Coarser-grained checkpointing/tracking

By: Paul A. Clayton (paaronclayton.delete@this.gmail.com), August 28, 2022 9:56 am
Room: Moderated Discussions
avianes (vianes.arthur.delete@this.protonmail.com) on August 28, 2022 5:59 am wrote:
[snip]
> Pretty sure the 256-entry "Scheduler/Instruction Control" acts similar to a ROB.
>
> They claim to use a checkpointing system to do OoO, but all
> modern high-end OoO processors already use checkpointing.
> I believe the bottom line is that their micro-architecture relies much more on checkpointing.
> My guess is that instruction retire on Prodigy can only be performed on instruction marked
> by a checkpoint, which groups instructions into retire instruction groups.
> This should greatly simplify rollback but requires inserting
> checkpoints where they would usually not be required.

An ROB can track execution at coarser granularity than one instruction (or µop). A branch is a natural point to end an instruction group (I think POWER5 did this), but I think an ARM implementation ended groups on a store instruction.

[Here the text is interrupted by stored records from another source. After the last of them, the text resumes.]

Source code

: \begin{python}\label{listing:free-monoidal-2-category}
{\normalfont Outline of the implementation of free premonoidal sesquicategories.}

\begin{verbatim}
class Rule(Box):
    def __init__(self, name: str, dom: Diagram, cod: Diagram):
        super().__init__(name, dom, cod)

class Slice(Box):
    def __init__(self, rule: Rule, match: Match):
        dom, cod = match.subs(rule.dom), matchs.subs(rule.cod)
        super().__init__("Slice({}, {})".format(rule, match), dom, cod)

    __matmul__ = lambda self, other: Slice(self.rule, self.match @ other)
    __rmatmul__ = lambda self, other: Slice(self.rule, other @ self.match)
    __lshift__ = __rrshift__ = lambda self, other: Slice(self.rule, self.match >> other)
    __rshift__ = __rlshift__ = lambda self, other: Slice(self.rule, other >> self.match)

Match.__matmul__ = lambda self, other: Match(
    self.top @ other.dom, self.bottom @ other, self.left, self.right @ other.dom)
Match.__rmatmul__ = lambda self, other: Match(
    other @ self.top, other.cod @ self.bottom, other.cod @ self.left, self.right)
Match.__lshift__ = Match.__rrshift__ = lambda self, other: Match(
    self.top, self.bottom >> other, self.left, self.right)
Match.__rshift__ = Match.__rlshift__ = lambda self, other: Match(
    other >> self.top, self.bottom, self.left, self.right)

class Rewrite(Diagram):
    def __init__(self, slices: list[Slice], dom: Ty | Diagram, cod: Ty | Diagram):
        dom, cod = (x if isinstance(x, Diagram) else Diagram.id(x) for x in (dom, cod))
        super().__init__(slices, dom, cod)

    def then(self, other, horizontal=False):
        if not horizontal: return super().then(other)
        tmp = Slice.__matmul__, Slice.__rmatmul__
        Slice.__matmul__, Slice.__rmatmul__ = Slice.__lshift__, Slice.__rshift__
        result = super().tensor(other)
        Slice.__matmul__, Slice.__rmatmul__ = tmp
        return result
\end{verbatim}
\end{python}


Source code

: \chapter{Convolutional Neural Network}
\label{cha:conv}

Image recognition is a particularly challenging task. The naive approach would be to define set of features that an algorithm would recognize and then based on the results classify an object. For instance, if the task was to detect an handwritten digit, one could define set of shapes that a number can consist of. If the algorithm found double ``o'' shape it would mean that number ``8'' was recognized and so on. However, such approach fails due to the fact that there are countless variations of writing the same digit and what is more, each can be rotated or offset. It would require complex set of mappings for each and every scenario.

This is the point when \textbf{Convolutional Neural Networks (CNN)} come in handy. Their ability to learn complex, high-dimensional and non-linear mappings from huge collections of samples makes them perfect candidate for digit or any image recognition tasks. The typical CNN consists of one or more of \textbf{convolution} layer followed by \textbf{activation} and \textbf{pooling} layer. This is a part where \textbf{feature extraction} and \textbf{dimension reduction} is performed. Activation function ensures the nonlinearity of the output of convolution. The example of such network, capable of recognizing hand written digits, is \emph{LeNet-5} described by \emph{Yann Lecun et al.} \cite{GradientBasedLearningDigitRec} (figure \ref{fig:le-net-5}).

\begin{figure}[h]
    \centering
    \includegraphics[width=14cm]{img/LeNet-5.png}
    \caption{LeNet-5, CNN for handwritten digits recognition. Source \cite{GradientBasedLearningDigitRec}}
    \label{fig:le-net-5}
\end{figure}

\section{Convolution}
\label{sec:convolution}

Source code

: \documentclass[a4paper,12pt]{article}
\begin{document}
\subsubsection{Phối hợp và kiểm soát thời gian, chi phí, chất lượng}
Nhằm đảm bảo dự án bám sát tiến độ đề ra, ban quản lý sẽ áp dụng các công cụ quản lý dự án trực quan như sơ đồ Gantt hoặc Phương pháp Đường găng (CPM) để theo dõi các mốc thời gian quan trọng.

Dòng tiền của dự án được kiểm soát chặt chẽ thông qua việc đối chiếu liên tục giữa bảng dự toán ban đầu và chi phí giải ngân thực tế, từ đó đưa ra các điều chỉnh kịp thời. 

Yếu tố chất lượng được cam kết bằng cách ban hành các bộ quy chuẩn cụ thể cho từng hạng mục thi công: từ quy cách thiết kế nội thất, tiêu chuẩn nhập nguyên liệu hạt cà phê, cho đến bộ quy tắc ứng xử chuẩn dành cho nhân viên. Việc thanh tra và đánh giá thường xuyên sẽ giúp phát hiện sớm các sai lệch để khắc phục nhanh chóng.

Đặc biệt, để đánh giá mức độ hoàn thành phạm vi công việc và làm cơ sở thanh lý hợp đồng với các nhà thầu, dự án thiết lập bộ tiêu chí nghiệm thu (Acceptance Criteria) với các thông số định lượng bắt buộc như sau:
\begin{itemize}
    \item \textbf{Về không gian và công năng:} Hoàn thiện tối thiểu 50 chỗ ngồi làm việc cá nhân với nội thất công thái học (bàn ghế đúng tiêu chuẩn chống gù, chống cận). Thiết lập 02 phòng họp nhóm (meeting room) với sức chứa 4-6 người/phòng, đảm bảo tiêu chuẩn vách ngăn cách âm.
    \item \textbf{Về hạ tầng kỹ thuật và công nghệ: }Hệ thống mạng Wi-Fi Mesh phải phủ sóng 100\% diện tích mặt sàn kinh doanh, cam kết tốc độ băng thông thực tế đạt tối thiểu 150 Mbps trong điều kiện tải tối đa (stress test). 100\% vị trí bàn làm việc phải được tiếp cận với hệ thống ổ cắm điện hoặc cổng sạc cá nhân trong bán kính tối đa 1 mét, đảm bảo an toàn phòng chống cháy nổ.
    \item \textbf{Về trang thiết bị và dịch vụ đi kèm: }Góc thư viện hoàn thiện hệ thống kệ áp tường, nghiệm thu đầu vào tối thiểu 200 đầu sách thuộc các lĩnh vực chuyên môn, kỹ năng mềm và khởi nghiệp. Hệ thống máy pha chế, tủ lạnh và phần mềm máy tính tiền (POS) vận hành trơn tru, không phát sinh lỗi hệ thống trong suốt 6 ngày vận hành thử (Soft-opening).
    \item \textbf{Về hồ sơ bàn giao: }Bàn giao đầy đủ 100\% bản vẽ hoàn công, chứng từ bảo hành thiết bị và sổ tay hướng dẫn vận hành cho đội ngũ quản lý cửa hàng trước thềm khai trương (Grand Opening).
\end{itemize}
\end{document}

> But anyway if you are doing OoO execution (with exception or interrupt) then you have to
> track all instructions between 2 "retire-points" (just like a ROB) no matter if retire can
> be done on any individual instruction or on instruction groups marked by a checkpoint.

An exception within a group could be handled by having a mode where each instruction used an entry, so the instructions within a group would not have to be tracked individually. (Interrupts are asynchronous so can enter at an arbitrary point.)

Each checkpoint might even be considered a micro-function-call in having preserved values and temporary values (explicitly declaring inputs and outputs may also be useful for hardware). A typical "dataless" ROB OoO implementation of a conventional ISA defers freeing rename registers until the architectural register has been overwritten; while a compiler could theoretically reuse register names as if under extreme register pressure (i.e., as soon as the value is dead rather than picking from a free list based on other criteria — avoiding moves for a function call interface or simply preferring calee-saved registers to avoid the possibility of having to save the value) such seems unlikely to be common practice.

With RAT-based renaming, moving tags/names is much cheaper (in general) than moving values. I am not certain how an ISA (and compiler) could exploit this nor whether such would expose too much of the implementation. (Ideally implementation details would be hidden behind an abstraction layer such that the translation from the software distribution format and the native format could be more readily and persistently cached compared to a µop cache (persistence of caching also reduces the criticality and total cost of translation, facilitating more complex transformations.)

Research into Explicit Data Graph Execution has presented some possibilities for greater efficiency, but I very much doubt this is a solved problem.

Since Tachyum started with VLIW, I doubt they would be inclined to develop an extremely out-of-order processor. Communication between threads also does not seem to have been given significant priority (at least I do not recall reading any claims about improvements in that area); for cloud workloads this might not be important (communication between threads and 'services' is expected to be expensive since such may reside on different machines). On the other hand, 'uncore' efficiency is probably significant even for cloud workloads.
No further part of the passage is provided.